● Assignment:
Write out the data below in full, please. Keep every character as given.

(Saved entries)
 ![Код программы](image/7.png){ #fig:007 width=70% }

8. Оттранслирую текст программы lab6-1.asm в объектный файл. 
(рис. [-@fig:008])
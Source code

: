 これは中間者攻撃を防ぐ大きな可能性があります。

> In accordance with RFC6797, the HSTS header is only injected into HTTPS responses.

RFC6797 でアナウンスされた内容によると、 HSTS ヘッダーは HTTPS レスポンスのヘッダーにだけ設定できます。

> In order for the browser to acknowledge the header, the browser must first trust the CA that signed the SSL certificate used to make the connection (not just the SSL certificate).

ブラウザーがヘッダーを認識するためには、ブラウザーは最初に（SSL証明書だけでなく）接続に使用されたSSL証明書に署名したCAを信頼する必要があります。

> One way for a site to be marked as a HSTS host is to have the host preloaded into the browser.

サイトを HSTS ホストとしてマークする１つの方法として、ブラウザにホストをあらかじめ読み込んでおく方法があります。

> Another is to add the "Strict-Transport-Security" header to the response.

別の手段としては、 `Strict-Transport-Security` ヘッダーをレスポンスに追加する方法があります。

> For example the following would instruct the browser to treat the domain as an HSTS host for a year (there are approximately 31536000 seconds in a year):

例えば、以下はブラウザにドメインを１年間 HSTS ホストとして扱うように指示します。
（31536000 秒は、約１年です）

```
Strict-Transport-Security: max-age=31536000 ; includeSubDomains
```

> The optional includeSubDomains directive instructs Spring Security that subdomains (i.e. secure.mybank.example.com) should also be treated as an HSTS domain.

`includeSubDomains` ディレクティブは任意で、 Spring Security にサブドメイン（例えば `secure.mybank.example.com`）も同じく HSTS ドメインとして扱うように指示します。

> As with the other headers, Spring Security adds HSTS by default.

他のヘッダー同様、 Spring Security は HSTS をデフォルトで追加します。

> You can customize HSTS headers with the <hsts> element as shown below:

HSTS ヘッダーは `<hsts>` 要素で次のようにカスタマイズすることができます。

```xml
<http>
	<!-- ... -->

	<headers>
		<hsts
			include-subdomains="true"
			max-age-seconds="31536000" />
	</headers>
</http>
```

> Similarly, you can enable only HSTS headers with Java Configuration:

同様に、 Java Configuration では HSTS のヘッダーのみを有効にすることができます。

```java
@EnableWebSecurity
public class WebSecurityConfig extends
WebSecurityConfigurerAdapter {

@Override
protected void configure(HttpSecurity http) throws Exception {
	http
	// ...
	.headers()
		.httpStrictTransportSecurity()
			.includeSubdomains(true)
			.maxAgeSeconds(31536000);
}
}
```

● Response to this task:
 ![Код программы](image/7.png){ #fig:007 width=70% }

8. Оттранслирую текст программы lab6-1.asm в объектный файл. 
(рис. [-@fig:008])
Source code

: これは中間者攻撃を防ぐ大きな可能性があります。

> In accordance with RFC6797, the HSTS header is only injected into HTTPS responses.

RFC6797 でアナウンスされた内容によると、 HSTS ヘッダーは HTTPS レスポンスのヘッダーにだけ設定できます。

> In order for the browser to acknowledge the header, the browser must first trust the CA that signed the SSL certificate used to make the connection (not just the SSL certificate).

ブラウザーがヘッダーを認識するためには、ブラウザーは最初に（SSL証明書だけでなく）接続に使用されたSSL証明書に署名したCAを信頼する必要があります。

> One way for a site to be marked as a HSTS host is to have the host preloaded into the browser.

サイトを HSTS ホストとしてマークする１つの方法として、ブラウザにホストをあらかじめ読み込んでおく方法があります。

> Another is to add the "Strict-Transport-Security" header to the response.

別の手段としては、 `Strict-Transport-Security` ヘッダーをレスポンスに追加する方法があります。

> For example the following would instruct the browser to treat the domain as an HSTS host for a year (there are approximately 31536000 seconds in a year):

例えば、以下はブラウザにドメインを１年間 HSTS ホストとして扱うように指示します。
（31536000 秒は、約１年です）

```
Strict-Transport-Security: max-age=31536000 ; includeSubDomains
```

> The optional includeSubDomains directive instructs Spring Security that subdomains (i.e. secure.mybank.example.com) should also be treated as an HSTS domain.

`includeSubDomains` ディレクティブは任意で、 Spring Security にサブドメイン（例えば `secure.mybank.example.com`）も同じく HSTS ドメインとして扱うように指示します。

> As with the other headers, Spring Security adds HSTS by default.

他のヘッダー同様、 Spring Security は HSTS をデフォルトで追加します。

> You can customize HSTS headers with the <hsts> element as shown below:

HSTS ヘッダーは `<hsts>` 要素で次のようにカスタマイズすることができます。

```xml
<http>
	<!-- ... -->

	<headers>
		<hsts
			include-subdomains="true"
			max-age-seconds="31536000" />
	</headers>
</http>
```

> Similarly, you can enable only HSTS headers with Java Configuration:

同様に、 Java Configuration では HSTS のヘッダーのみを有効にすることができます。

```java
@EnableWebSecurity
public class WebSecurityConfig extends
WebSecurityConfigurerAdapter {

@Override
protected void configure(HttpSecurity http) throws Exception {
	http
	// ...
	.headers()
		.httpStrictTransportSecurity()
			.includeSubdomains(true)
			.maxAgeSeconds(31536000);
}
}
```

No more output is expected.